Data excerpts
▼▼▼

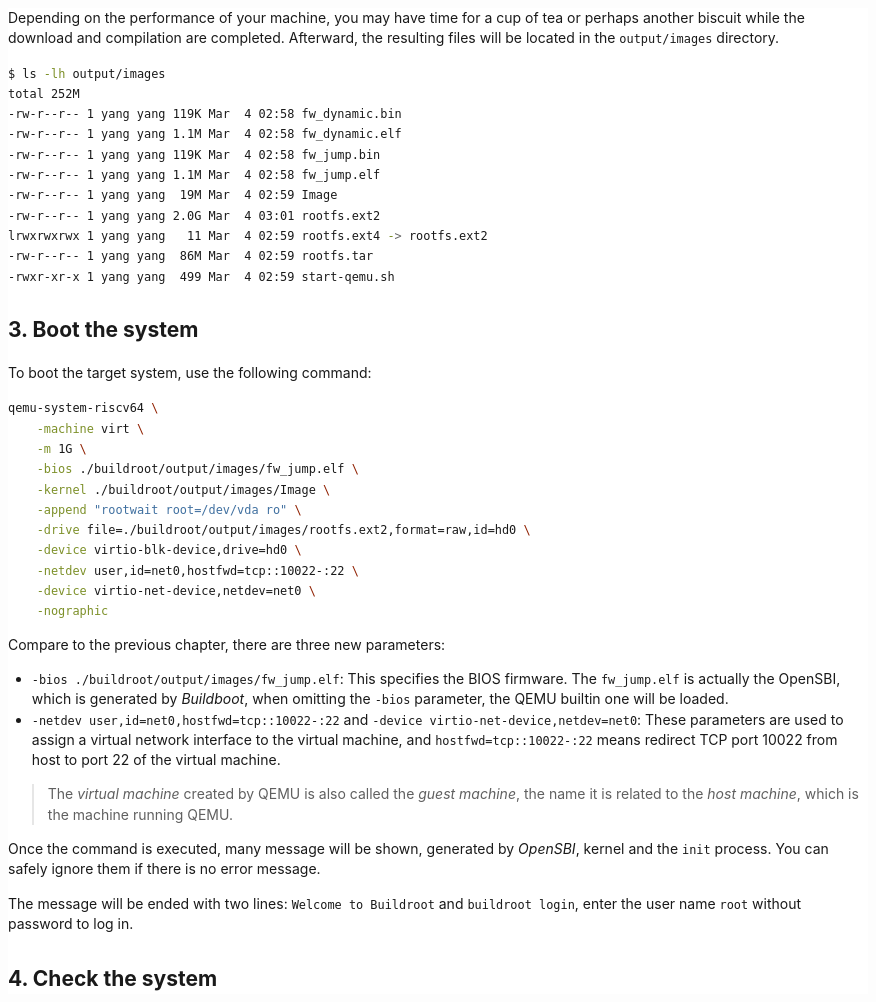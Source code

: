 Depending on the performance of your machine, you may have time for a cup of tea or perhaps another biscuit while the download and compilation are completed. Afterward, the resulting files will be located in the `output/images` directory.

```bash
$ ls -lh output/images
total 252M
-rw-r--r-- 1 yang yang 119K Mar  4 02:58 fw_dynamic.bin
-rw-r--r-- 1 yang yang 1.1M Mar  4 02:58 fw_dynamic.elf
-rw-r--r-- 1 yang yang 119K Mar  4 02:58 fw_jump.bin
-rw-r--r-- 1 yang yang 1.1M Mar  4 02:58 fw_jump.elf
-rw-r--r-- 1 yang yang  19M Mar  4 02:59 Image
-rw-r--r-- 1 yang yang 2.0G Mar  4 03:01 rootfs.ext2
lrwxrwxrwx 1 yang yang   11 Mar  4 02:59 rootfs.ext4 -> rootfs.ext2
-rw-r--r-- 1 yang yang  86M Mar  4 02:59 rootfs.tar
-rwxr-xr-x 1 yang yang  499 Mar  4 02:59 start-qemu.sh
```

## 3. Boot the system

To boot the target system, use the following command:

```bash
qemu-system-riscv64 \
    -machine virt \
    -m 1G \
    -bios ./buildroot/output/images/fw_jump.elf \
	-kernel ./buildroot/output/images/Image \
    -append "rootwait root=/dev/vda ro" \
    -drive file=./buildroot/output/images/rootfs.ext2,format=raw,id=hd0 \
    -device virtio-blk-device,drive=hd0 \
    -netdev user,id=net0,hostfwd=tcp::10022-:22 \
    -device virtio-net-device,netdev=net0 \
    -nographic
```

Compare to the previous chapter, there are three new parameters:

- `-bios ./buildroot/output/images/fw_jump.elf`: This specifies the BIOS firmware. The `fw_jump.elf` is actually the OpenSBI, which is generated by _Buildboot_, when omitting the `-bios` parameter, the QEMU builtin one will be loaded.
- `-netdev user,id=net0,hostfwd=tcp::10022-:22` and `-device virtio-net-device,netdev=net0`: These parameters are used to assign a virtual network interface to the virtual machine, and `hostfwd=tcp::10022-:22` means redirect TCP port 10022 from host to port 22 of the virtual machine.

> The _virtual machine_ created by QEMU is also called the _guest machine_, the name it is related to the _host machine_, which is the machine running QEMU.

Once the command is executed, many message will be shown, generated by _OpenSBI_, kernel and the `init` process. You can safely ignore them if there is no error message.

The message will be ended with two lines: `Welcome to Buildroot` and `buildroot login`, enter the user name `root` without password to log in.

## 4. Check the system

▲▲▲
▼▼▼

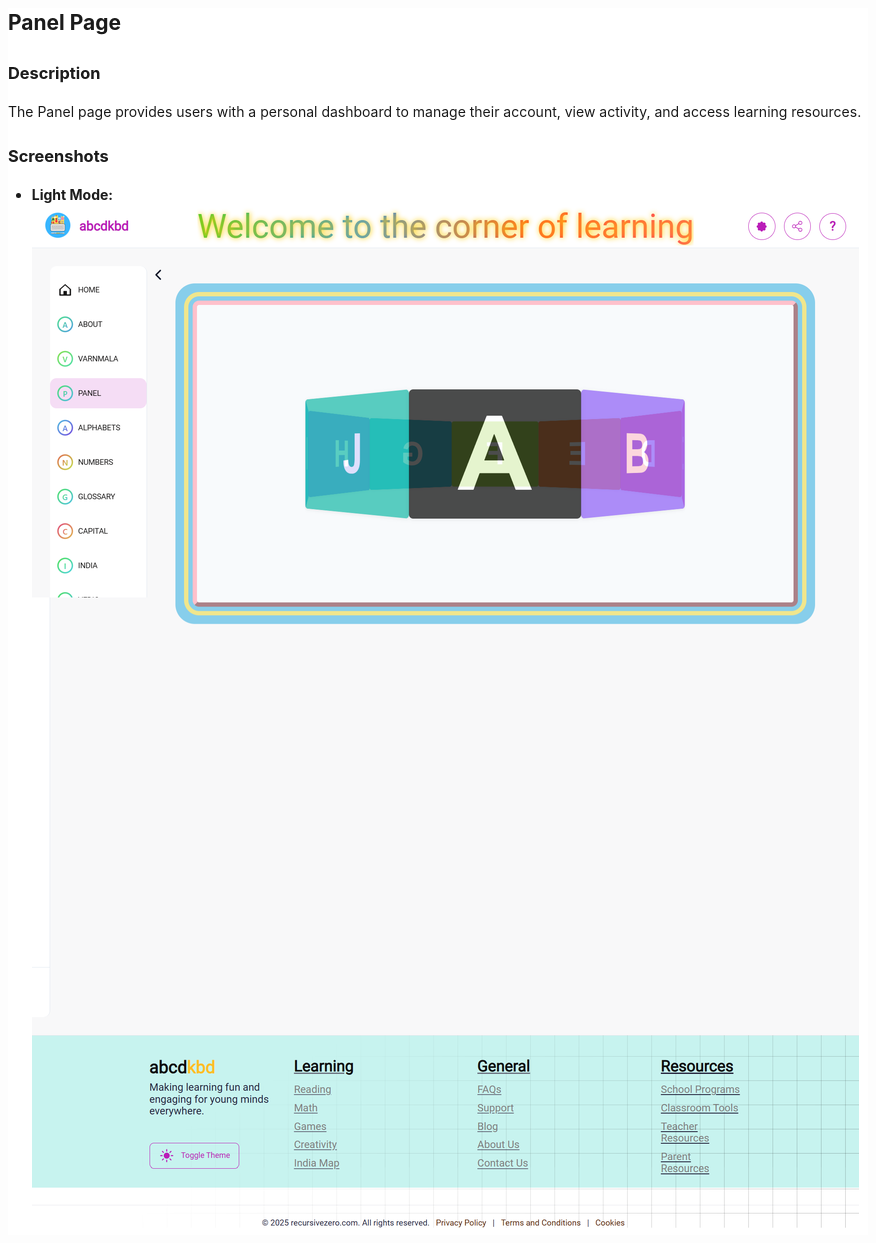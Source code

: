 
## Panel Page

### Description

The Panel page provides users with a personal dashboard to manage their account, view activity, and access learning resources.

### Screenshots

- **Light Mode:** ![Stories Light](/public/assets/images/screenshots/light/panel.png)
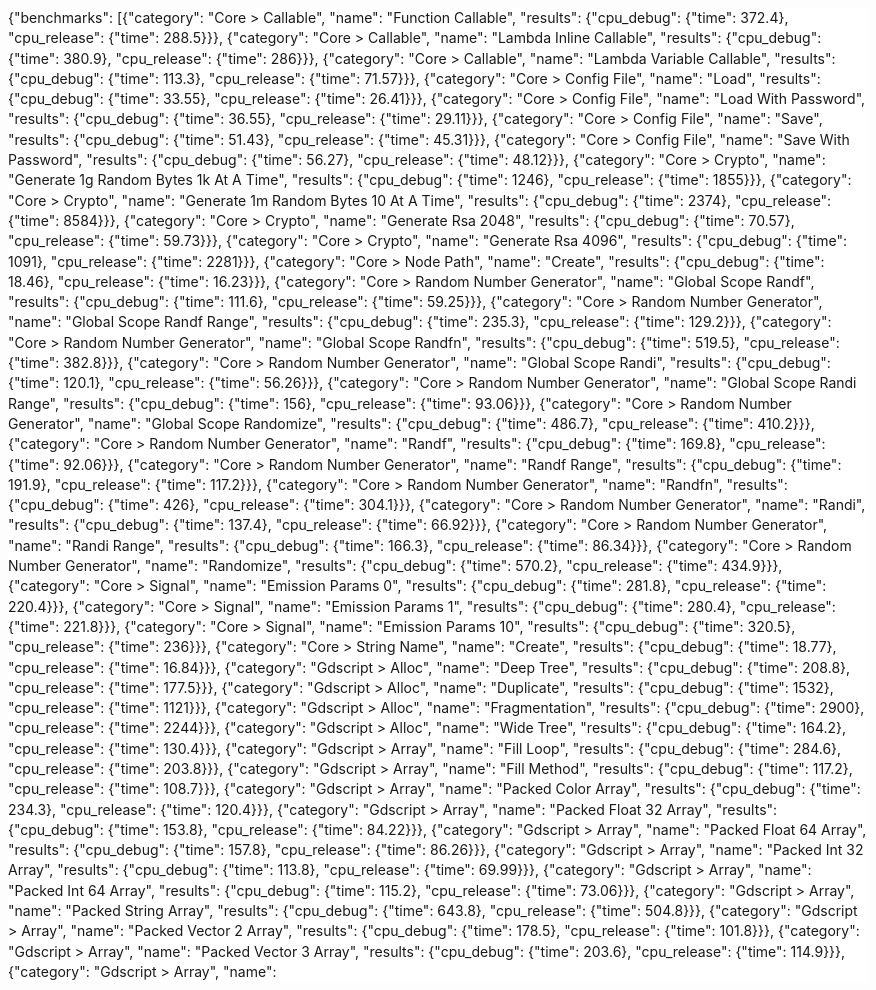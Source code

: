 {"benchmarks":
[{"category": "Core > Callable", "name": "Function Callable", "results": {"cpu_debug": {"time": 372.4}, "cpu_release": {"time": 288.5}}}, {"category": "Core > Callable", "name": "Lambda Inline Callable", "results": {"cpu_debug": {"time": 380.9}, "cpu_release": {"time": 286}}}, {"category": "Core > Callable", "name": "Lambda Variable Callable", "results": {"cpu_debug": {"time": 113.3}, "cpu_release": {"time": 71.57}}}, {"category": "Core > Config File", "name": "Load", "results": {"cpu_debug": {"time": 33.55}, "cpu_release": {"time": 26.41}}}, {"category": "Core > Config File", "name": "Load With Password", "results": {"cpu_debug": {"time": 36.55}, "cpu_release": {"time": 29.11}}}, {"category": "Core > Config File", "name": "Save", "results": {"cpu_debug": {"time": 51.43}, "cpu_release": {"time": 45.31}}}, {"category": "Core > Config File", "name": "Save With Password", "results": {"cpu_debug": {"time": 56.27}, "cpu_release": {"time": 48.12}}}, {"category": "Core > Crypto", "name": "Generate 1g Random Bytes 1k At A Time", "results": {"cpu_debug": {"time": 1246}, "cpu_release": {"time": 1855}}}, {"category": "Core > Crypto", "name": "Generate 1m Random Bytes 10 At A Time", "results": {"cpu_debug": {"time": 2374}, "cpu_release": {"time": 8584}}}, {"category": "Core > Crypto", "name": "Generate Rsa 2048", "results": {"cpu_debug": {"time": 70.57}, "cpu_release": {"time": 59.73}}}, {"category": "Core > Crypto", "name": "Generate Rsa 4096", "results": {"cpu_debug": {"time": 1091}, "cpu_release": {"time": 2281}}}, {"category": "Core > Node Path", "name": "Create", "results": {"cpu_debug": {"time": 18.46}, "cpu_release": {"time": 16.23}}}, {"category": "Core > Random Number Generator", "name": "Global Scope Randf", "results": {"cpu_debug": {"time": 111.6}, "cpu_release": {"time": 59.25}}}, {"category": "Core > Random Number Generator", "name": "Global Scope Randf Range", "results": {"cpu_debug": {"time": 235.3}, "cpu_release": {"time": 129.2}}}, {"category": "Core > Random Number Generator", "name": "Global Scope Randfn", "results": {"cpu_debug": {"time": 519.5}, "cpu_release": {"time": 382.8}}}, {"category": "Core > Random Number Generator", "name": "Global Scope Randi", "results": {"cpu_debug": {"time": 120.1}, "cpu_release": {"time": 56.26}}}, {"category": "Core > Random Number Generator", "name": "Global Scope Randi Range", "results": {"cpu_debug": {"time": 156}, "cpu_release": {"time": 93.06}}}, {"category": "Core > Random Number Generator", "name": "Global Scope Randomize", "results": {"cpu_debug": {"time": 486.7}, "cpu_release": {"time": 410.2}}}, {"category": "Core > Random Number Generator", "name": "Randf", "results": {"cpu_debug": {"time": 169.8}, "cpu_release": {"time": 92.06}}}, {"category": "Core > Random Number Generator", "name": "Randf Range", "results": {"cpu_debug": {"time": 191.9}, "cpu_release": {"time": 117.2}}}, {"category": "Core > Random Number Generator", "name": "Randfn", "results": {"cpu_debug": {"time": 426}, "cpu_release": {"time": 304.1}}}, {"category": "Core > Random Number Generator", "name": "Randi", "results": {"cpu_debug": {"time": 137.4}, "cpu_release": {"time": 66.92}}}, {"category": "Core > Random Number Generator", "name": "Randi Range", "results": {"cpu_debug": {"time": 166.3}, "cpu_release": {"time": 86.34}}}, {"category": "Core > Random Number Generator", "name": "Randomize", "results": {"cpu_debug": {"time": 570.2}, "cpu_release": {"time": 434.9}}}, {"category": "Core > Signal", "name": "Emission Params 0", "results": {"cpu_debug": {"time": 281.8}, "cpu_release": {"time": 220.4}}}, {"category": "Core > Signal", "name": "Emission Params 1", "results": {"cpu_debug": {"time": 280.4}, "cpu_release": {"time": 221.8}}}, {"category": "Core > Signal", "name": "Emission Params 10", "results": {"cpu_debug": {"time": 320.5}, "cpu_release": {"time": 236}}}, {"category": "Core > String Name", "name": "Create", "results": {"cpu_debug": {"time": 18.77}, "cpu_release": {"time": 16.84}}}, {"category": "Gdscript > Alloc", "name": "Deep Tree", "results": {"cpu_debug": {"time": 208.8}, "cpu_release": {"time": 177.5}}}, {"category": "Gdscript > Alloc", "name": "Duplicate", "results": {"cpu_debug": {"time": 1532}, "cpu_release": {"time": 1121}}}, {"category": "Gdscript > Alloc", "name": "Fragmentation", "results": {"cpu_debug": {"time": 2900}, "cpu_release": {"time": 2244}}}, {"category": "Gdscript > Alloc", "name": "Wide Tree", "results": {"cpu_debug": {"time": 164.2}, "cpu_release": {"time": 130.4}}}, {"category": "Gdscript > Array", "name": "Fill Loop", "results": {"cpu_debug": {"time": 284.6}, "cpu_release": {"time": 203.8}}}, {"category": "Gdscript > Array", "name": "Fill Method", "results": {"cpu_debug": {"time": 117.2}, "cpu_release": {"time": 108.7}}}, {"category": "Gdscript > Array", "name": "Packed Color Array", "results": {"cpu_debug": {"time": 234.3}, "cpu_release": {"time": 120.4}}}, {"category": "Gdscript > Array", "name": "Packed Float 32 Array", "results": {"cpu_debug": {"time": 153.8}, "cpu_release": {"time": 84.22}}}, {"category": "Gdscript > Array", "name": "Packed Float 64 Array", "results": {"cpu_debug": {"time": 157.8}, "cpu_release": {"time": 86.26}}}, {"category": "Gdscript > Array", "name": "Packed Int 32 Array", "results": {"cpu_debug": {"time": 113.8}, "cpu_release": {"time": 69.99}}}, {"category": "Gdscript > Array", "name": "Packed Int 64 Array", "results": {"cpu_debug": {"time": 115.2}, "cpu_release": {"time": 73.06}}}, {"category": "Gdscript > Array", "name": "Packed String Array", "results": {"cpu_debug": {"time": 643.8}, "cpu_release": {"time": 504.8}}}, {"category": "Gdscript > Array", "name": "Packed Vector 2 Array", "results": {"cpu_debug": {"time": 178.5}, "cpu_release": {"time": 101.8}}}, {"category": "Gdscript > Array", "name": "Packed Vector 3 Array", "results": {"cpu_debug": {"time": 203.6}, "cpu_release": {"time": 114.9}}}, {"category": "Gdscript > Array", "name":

▲▲▲
▼▼▼

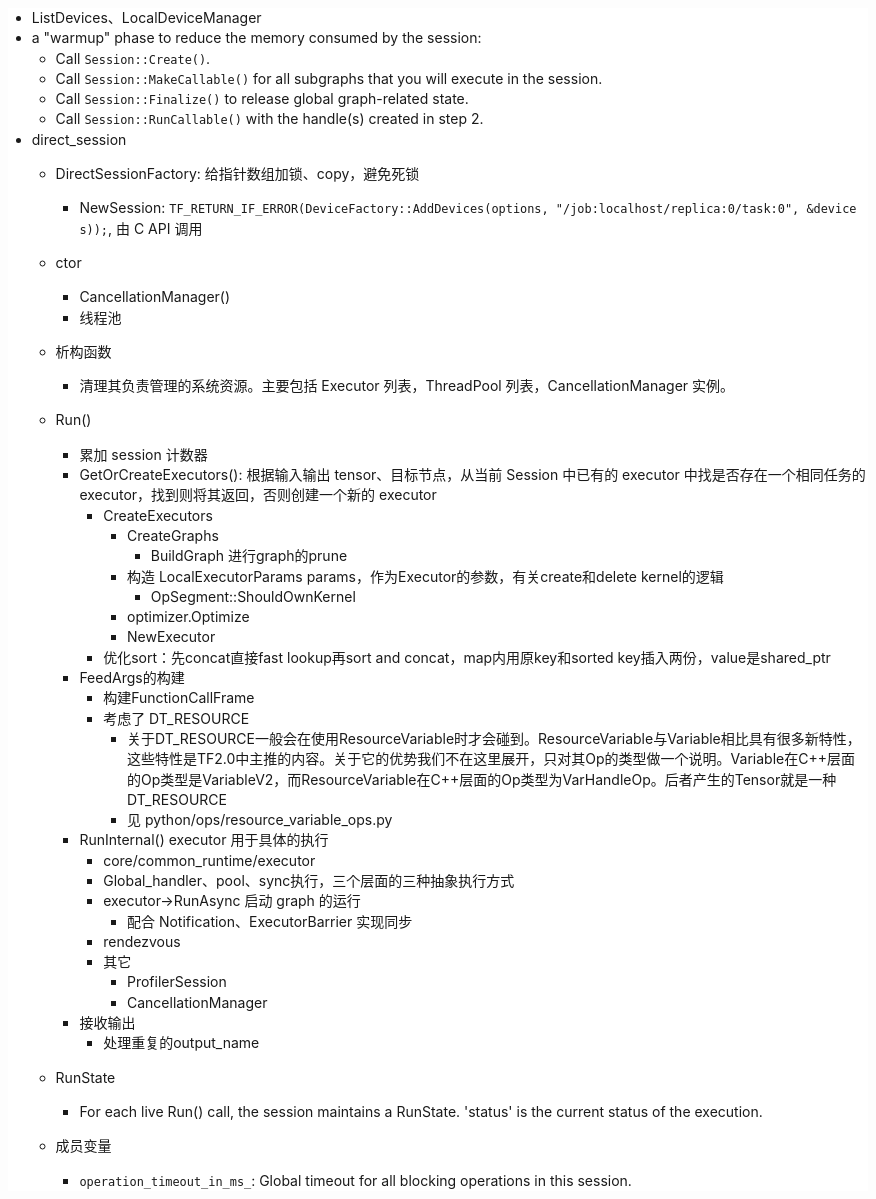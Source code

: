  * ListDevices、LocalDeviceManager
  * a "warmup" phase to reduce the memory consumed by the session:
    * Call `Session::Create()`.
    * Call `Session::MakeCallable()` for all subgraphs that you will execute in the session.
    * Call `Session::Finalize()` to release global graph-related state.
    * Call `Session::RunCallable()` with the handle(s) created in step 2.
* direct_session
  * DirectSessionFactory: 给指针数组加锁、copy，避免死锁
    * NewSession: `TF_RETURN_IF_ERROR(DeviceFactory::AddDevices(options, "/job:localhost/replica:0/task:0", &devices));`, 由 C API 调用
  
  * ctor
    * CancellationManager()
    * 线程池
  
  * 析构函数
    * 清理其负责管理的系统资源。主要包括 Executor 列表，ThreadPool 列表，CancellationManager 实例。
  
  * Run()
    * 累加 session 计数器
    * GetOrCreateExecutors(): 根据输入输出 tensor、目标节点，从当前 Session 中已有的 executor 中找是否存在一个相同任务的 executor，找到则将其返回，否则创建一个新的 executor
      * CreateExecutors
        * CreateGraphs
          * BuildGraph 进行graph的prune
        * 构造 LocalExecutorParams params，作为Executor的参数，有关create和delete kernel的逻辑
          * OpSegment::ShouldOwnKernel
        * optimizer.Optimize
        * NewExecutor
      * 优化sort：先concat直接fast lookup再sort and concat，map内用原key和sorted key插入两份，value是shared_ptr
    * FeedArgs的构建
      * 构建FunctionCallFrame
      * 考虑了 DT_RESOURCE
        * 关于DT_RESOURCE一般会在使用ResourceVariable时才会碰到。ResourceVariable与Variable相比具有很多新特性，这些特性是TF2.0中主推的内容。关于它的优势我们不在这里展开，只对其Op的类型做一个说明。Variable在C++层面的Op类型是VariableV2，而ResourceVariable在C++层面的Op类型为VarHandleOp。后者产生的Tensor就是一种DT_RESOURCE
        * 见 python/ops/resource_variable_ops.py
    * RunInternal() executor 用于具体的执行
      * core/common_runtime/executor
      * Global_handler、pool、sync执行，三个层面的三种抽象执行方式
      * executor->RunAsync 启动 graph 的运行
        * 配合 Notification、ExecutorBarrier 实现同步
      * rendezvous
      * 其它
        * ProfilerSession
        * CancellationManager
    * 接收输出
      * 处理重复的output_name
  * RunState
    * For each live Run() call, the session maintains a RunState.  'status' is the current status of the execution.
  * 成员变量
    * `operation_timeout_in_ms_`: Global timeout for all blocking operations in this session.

▲▲▲

Instructions for the task ▸
Find the word "images" in the entries above. Copy every line that has it.

Written response ▸
: Depending on the performance of your machine, you may have time for a cup of tea or perhaps another biscuit while the download and compilation are completed. Afterward, the resulting files will be located in the `output/images` directory.
$ ls -lh output/images
    -bios ./buildroot/output/images/fw_jump.elf \
	-kernel ./buildroot/output/images/Image \
    -drive file=./buildroot/output/images/rootfs.ext2,format=raw,id=hd0 \
- `-bios ./buildroot/output/images/fw_jump.elf`: This specifies the BIOS firmware. The `fw_jump.elf` is actually the OpenSBI, which is generated by _Buildboot_, when omitting the `-bios` parameter, the QEMU builtin one will be loaded.
- **Light Mode:** ![Stories Light](/public/assets/images/screenshots/light/panel.png)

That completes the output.